<$BlogRSDURL$> Spontaneous Things: Karina Sumner-Smith's Blog
Wednesday, September 21, 2005
 
I'd Like to Register a Complaint

Yesterday I started reading and fell in love with Adam Stemple's novel Singer of Souls. This was one from a small collection of ARCs kindly loaned to me by generous friends.

Now if you had said to me, here is a book about a musician with magical powers and his crazy entanglements with the faery courts, I just might have passed. Because, really, there are a great many books about this general theme, some of which are quite excellent and a great many of which I could have frankly done without. But the drugs, lack of whininess and absence of misunderstood musician angst in the opening chapter made me give it a go and within a few chapters I knew I was in trouble because it was clear that I loved this book and that I had to give back the ARC and I wanted it to be mine, mine, mine. (I have this trouble with library books, too. And other books I borrow from friends. Etc.)

I continued loving this book right up to the last few chapters. And then it took a very sharp turn into "WTF??" territory and left me blinking. As I closed the book and set it aside, I actually said aloud, "Now why did he have to go and do that?" ("He" meaning the author, though I suppose that it's a valid question for the character, too.) I tried to tell myself that it's just an ARC and maybe everything will be (has been) fixed in the real book, though somehow I think that a complete rewrite of the ending does not fall in the same category as copyediting errors.

And it's not that I am against sad/painful/etc. endings as a general principle -- quite the opposite, in fact. What I am against, however, is wrong endings. Endings that don't fit the tone of the book, or the personality of the character as established through the rest of the book; endings that are ... the wrong shape. It's just the wrong shape.

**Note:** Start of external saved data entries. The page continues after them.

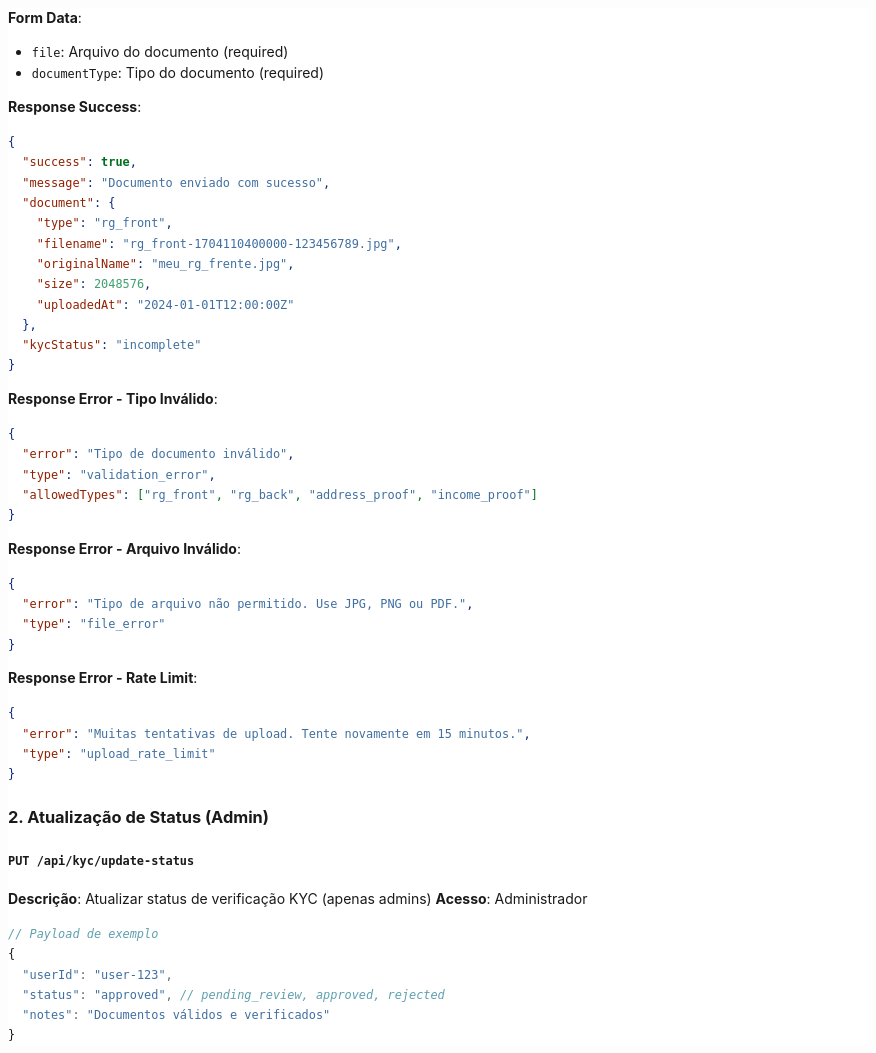 **Form Data**:
- `file`: Arquivo do documento (required)
- `documentType`: Tipo do documento (required)

**Response Success**:
```json
{
  "success": true,
  "message": "Documento enviado com sucesso",
  "document": {
    "type": "rg_front",
    "filename": "rg_front-1704110400000-123456789.jpg",
    "originalName": "meu_rg_frente.jpg",
    "size": 2048576,
    "uploadedAt": "2024-01-01T12:00:00Z"
  },
  "kycStatus": "incomplete"
}
```

**Response Error - Tipo Inválido**:
```json
{
  "error": "Tipo de documento inválido",
  "type": "validation_error",
  "allowedTypes": ["rg_front", "rg_back", "address_proof", "income_proof"]
}
```

**Response Error - Arquivo Inválido**:
```json
{
  "error": "Tipo de arquivo não permitido. Use JPG, PNG ou PDF.",
  "type": "file_error"
}
```

**Response Error - Rate Limit**:
```json
{
  "error": "Muitas tentativas de upload. Tente novamente em 15 minutos.",
  "type": "upload_rate_limit"
}
```

### 2. Atualização de Status (Admin)

#### `PUT /api/kyc/update-status`
**Descrição**: Atualizar status de verificação KYC (apenas admins)
**Acesso**: Administrador

```javascript
// Payload de exemplo
{
  "userId": "user-123",
  "status": "approved", // pending_review, approved, rejected
  "notes": "Documentos válidos e verificados"
}
```
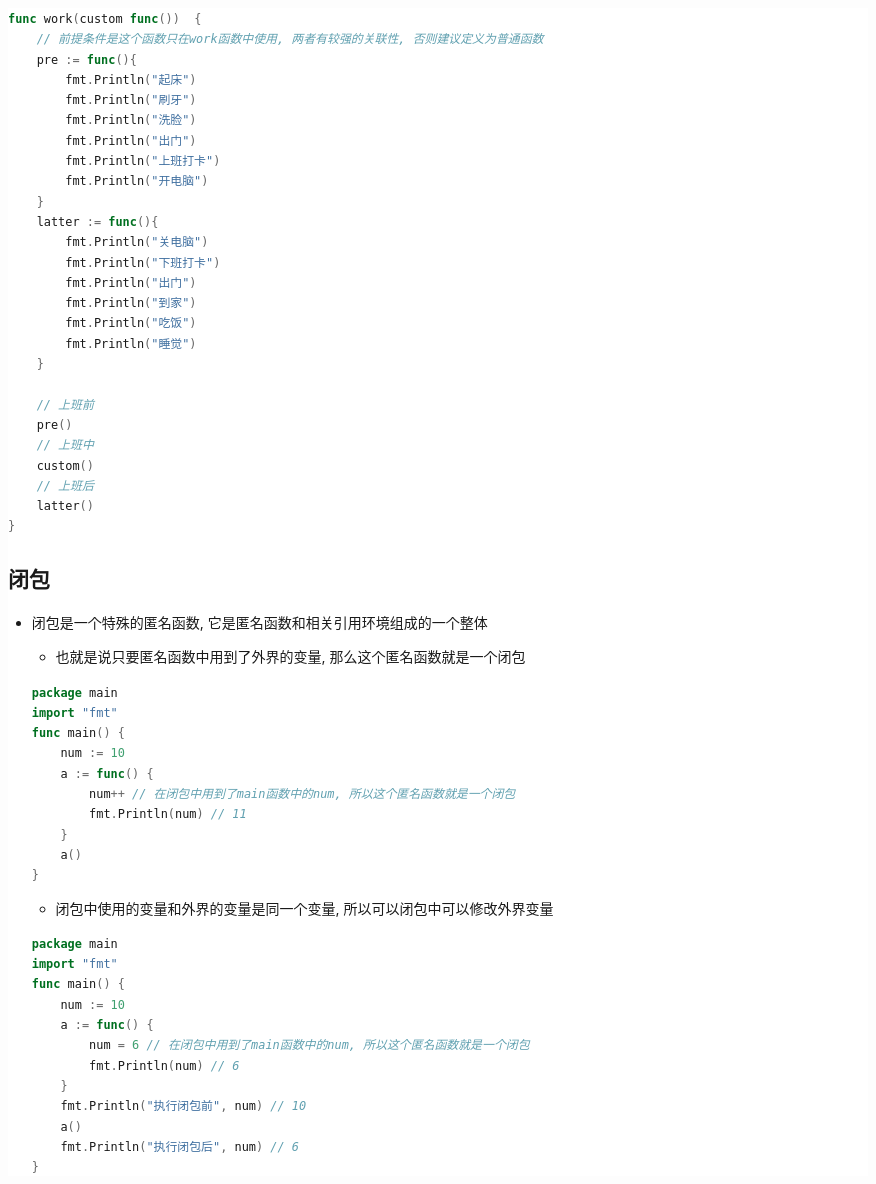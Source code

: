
 ```go
func work(custom func())  {
    // 前提条件是这个函数只在work函数中使用, 两者有较强的关联性, 否则建议定义为普通函数
    pre := func(){
        fmt.Println("起床")
        fmt.Println("刷牙")
        fmt.Println("洗脸")
        fmt.Println("出门")
        fmt.Println("上班打卡")
        fmt.Println("开电脑")
    }
    latter := func(){
        fmt.Println("关电脑")
        fmt.Println("下班打卡")
        fmt.Println("出门")
        fmt.Println("到家")
        fmt.Println("吃饭")
        fmt.Println("睡觉")
    }
    
    // 上班前
    pre()
    // 上班中
    custom()
    // 上班后
    latter()
}
```

## 闭包

- 闭包是一个特殊的匿名函数, 它是匿名函数和相关引用环境组成的一个整体

  - 也就是说只要匿名函数中用到了外界的变量, 那么这个匿名函数就是一个闭包

  ```go
  package main
  import "fmt"
  func main() {
      num := 10
      a := func() {
          num++ // 在闭包中用到了main函数中的num, 所以这个匿名函数就是一个闭包
          fmt.Println(num) // 11
      }
      a()
  }
  ```

  - 闭包中使用的变量和外界的变量是同一个变量, 所以可以闭包中可以修改外界变量

  ```go
  package main
  import "fmt"
  func main() {
      num := 10
      a := func() {
          num = 6 // 在闭包中用到了main函数中的num, 所以这个匿名函数就是一个闭包
          fmt.Println(num) // 6
      }
      fmt.Println("执行闭包前", num) // 10
      a()
      fmt.Println("执行闭包后", num) // 6
  }
  ```
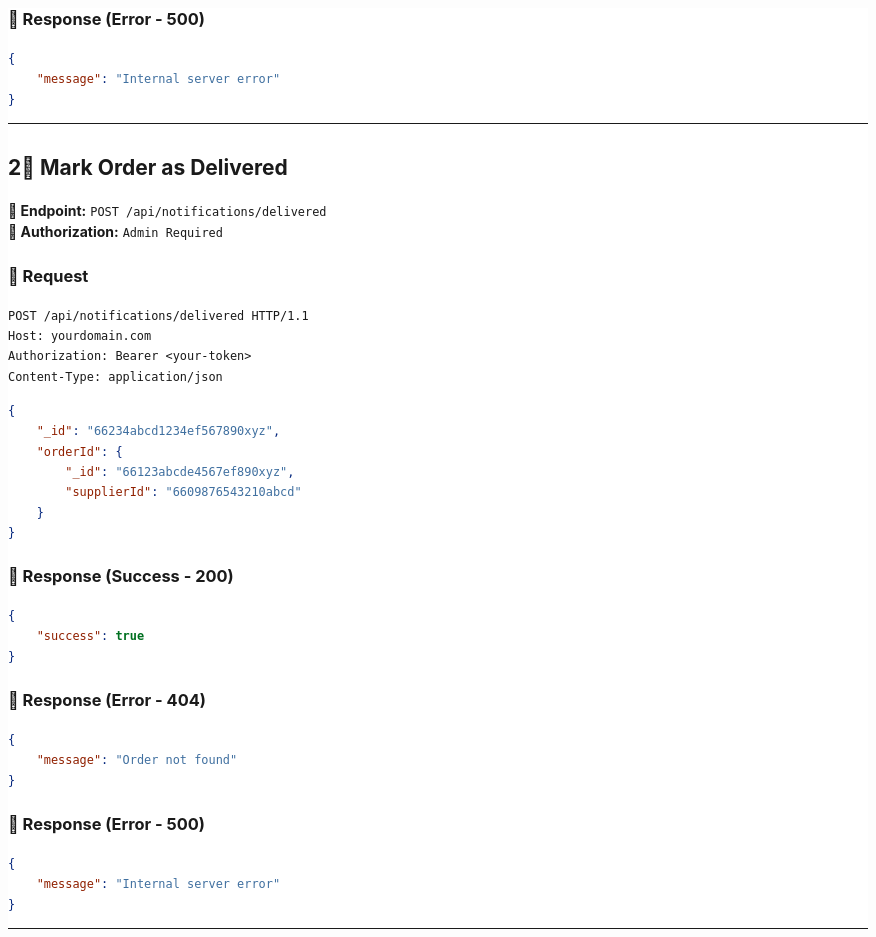 ### 👤 Response (Error - 500)
```json
{
    "message": "Internal server error"
}
```

---

## 2⃣ Mark Order as Delivered  
**📌 Endpoint:** `POST /api/notifications/delivered`  
**🔑 Authorization:** `Admin Required`  

### 👅 Request
```http
POST /api/notifications/delivered HTTP/1.1
Host: yourdomain.com
Authorization: Bearer <your-token>
Content-Type: application/json
```
```json
{
    "_id": "66234abcd1234ef567890xyz",
    "orderId": {
        "_id": "66123abcde4567ef890xyz",
        "supplierId": "6609876543210abcd"
    }
}
```

### 👤 Response (Success - 200)
```json
{
    "success": true
}
```

### 👤 Response (Error - 404)
```json
{
    "message": "Order not found"
}
```

### 👤 Response (Error - 500)
```json
{
    "message": "Internal server error"
}
```

---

So I'd like to register a complaint.

Adam Stemple: your book kicks ass. Its ending does not. I am displeased at my own displeasure with the ending of the book. Please do not do this again. Ever.

Thank you,
The Management


So now I am torn. I love this book ... mostly. I'll probably still buy it, but it's no longer at the top of my "when I have money again, I'll buy ..." list. And I'm definitely not getting it in hardcover.

But I have hope. According to the back of the ARC, this is the first novel that he's written (with the exception of collaborations with his mother, Jane Yolen) and if his first novel was so engaging, then just imagine what his second might be like.